The island of Divar (Konkani: दीवाडी Divaddi, pronounced [d̪iːwaːɽiː]) (derived from the word Dipavati or 'small Island' in Konkani) lies in the Mandovi River in the Indian state of Goa.
It is located approximately upriver 10 km from Panaji (Panjim). The Island is connected to Old Goa on the south-east side, Ribandar, on the south-west side and Narve on the north side, all by ferry. A launch also connects Divar to the city of Panaji from further north-west, in the village of Vanxim. The Konkan Railway passes through the village and the nearest stop to the village is the train station at Carambolim.
The drive to the village is scenic, with paddy fields and wooded hills lacing the roadway, very typical of the Goan countryside. Though in a manner equally typical of modern Goa, of late the paddy fields lie fallow and overrun with weeds, along with your odd crocodile that came through when the levees were purposely broken in early 2000.
The Island of Divar was a famous site of Hindu pilgrimage and hosted the ancient temples of Shree Saptakoteshwar, Shree Ganesh and Shree Dwarkeshwar besides others. These were destroyed by Portuguese zealots in the 16th century in their drive for the Christianization of Goa. The Current Cemetery near Church at hilltop once housed Ganesh Temple which was razed by the Portuguese and the Hindus had to take the Ganesh Idol and rehabilitate it in village of Khandola near Marcel.
The ancient site of Hindu pilgrimage is called Porne Tirth (Old pilgrim spot-in Konkani) even today. Rui Gomes Pereira in his book Goan temples and deities writes, " The original temple (Of Shree Saptakoteshwar) was constructed in the 12th century by the kings of Kadamba Dynasty. Shree Saptakoteshwar was the patron Deity of the Kadambas. The temple was destroyed by the sultan of the Deccan in the middle of the 14th century and reconstructed at the same locality by Madhav Mantri of Vijaynagara at the close of the same century. It was again destroyed by the Portuguese in 1540."
Prior to its destruction, the temple used to attract more than thirty thousand Hindu pilgrims from Goa itself during its annual procession. The Saptakoteshwar idol was shifted to Narve in Bicholim after the destruction of the temple by the Portuguese.
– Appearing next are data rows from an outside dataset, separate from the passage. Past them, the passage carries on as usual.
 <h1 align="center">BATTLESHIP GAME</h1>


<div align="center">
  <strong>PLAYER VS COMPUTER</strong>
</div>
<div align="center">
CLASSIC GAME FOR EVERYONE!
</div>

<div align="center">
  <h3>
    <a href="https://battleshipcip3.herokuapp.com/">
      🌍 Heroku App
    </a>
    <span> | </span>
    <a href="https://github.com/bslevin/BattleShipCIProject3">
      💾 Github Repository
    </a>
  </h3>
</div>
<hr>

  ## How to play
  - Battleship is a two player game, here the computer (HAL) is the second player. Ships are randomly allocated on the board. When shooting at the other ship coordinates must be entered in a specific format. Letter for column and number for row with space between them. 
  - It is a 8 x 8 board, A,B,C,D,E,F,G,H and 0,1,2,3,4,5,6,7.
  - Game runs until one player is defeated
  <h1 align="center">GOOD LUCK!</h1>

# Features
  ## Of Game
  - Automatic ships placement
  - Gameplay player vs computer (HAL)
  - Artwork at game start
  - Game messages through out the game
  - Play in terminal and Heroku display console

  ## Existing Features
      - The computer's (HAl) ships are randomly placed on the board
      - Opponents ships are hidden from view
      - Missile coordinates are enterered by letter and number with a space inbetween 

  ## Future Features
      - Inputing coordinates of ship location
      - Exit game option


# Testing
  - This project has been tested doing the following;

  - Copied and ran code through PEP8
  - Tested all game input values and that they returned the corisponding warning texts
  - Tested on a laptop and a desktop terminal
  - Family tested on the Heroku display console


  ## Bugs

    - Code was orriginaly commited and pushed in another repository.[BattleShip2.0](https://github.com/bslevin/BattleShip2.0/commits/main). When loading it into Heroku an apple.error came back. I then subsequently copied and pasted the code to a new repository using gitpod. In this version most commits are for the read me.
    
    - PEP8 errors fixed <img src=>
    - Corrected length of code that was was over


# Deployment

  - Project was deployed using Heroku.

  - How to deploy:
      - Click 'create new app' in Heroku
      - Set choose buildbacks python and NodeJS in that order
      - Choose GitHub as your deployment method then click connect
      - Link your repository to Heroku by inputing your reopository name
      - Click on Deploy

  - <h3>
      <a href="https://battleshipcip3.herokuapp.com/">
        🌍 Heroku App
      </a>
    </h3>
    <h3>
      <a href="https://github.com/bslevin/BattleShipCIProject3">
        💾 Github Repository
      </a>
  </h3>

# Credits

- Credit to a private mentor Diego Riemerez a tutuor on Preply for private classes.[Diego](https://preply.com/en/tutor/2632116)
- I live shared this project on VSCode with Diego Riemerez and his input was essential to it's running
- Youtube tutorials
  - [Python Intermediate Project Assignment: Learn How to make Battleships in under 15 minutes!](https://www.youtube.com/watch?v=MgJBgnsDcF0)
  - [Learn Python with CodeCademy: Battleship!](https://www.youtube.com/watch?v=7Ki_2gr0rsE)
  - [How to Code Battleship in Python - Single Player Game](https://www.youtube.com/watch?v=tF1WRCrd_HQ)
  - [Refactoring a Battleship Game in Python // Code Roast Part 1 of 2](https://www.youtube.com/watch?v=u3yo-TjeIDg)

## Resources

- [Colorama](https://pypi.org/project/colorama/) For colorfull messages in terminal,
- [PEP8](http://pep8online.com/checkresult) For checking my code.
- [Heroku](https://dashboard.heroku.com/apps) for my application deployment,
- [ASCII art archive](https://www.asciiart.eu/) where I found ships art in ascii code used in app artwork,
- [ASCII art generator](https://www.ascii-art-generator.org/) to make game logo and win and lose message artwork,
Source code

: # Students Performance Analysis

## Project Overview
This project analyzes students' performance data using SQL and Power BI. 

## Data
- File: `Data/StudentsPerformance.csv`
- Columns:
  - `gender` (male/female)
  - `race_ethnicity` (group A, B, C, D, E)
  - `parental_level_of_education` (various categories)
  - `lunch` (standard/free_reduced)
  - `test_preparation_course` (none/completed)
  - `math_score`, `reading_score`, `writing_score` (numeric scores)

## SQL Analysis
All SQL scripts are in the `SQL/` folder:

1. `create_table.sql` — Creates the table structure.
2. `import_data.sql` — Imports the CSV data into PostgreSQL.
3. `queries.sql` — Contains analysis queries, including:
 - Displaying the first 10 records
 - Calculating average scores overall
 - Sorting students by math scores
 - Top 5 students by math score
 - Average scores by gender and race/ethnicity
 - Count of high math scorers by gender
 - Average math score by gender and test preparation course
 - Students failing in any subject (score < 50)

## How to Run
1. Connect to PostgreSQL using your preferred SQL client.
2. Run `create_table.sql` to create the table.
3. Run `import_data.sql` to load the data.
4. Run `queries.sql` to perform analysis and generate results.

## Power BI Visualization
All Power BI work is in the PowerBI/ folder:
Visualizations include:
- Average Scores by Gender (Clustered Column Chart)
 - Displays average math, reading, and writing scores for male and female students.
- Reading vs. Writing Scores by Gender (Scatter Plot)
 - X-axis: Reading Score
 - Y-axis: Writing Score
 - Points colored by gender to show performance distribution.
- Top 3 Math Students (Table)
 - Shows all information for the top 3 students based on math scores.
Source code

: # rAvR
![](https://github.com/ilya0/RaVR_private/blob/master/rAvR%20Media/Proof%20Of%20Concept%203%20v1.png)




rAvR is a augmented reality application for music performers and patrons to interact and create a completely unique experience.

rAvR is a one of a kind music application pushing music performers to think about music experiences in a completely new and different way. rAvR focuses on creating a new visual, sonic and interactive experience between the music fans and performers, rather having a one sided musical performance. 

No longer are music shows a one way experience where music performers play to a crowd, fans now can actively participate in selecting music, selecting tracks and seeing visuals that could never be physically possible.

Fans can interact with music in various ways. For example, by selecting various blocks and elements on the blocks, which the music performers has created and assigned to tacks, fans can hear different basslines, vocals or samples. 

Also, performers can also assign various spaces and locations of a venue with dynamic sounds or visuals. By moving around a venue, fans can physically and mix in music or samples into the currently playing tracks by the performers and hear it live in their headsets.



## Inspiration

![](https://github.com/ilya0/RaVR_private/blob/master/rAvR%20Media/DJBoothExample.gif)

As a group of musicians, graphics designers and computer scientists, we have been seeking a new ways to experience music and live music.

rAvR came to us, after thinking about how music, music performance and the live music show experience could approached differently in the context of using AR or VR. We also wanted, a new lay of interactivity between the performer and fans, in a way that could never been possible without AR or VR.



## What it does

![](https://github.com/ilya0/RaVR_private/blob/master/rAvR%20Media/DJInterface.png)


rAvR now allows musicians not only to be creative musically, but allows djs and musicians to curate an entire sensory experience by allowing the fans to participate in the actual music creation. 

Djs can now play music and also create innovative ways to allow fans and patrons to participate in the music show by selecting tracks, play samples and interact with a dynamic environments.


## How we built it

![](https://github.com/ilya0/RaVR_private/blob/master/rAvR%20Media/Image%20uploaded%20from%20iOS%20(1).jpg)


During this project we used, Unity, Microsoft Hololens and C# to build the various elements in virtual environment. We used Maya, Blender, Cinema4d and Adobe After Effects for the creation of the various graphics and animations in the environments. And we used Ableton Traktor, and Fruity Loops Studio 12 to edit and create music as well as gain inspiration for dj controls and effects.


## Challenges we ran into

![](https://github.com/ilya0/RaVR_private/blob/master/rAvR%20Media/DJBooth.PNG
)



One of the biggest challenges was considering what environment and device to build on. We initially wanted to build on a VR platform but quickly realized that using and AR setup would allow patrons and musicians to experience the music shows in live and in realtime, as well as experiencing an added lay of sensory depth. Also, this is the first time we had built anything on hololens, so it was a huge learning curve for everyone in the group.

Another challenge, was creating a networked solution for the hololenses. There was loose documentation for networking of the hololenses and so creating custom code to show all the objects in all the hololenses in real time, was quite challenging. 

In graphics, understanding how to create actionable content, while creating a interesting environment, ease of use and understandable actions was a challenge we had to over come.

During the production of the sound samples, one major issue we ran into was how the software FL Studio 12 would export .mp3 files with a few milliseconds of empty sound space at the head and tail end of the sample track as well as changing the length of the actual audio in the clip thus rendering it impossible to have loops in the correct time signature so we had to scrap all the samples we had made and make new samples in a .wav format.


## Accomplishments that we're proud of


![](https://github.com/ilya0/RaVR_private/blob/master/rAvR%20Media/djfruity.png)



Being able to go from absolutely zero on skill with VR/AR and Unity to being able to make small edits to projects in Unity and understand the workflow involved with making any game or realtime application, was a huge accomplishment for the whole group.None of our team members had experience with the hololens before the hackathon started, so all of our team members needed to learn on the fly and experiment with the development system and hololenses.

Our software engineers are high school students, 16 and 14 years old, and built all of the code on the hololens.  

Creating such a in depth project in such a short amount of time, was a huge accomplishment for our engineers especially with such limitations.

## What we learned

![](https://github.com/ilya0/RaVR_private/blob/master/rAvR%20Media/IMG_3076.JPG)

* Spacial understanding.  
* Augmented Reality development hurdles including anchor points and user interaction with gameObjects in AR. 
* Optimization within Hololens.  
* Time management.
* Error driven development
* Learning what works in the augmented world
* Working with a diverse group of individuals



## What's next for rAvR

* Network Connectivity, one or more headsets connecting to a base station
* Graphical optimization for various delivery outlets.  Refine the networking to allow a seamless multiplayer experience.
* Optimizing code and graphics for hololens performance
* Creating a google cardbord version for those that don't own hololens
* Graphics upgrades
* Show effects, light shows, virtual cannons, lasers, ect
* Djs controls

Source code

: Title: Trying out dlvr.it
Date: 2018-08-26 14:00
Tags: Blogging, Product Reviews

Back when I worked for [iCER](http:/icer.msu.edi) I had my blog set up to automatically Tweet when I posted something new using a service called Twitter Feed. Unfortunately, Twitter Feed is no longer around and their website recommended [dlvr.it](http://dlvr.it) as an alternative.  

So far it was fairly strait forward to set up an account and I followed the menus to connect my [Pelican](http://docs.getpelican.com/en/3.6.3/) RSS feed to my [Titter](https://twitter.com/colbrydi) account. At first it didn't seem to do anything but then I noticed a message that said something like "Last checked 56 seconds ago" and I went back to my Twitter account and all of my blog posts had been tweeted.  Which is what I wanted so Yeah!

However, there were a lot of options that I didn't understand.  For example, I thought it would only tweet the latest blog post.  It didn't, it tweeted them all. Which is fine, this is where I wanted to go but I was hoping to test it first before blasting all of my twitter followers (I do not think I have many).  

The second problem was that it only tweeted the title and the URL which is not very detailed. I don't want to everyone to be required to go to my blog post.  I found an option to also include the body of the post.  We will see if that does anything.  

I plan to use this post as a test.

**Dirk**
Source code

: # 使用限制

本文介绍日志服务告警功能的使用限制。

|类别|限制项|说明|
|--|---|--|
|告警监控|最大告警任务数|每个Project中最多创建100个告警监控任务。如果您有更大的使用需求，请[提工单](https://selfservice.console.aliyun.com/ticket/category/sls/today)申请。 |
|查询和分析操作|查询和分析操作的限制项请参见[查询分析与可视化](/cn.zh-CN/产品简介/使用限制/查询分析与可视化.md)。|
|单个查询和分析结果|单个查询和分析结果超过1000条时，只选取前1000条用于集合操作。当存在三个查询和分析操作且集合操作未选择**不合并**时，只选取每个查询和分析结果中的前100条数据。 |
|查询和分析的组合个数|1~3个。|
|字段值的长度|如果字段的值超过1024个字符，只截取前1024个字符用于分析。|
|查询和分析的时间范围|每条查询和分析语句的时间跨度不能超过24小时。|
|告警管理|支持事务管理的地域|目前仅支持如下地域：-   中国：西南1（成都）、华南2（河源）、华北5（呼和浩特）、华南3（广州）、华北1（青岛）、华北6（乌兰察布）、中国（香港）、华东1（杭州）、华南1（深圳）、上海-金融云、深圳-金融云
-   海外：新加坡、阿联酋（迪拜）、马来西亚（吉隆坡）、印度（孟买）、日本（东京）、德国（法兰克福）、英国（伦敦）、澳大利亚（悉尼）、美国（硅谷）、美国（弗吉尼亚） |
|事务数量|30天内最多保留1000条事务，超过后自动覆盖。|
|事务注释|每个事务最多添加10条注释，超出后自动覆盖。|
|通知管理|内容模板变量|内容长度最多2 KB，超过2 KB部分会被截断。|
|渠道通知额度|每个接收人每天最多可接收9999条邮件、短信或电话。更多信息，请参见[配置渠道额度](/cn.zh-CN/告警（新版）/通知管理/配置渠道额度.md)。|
The present temple in Narve, Bicholim was rebuilt by ShivajiRaje Bhonsale the Great Maratha leader.( Raje Shivaji initiated the reconstruction and re-establishing the deity at present place. The orders were carried out by Temple "vishwastha" shri Shivram Desai)
The huge bell which today adorns the Se Cathedral in Old Goa was originally donated by the master of a sinking ship who'd made a vow that, were he to survive his fate, he would donate the ship's bell to the first church village, town, or city his vessel touched. It so happened that that island was Divar. In keeping with his promise, he donated the bell to the church of Divar, which is located on a high hillock. Unfortunately though, every time the bell was struck, it shattered the windows of the church and the houses in the vicinity, so a deal was struck and the bell was exchanged with that of the Se Cathedral.
Divar Island has a large number of temples, most prominent is Shri Ganesh Sateri Temple at Sateri Bhat which also houses Khapro Ravalnath along with Sateri Mahamaya. There are two more Temples of Ganesh one at Navelim and other at Hilltop near the Church.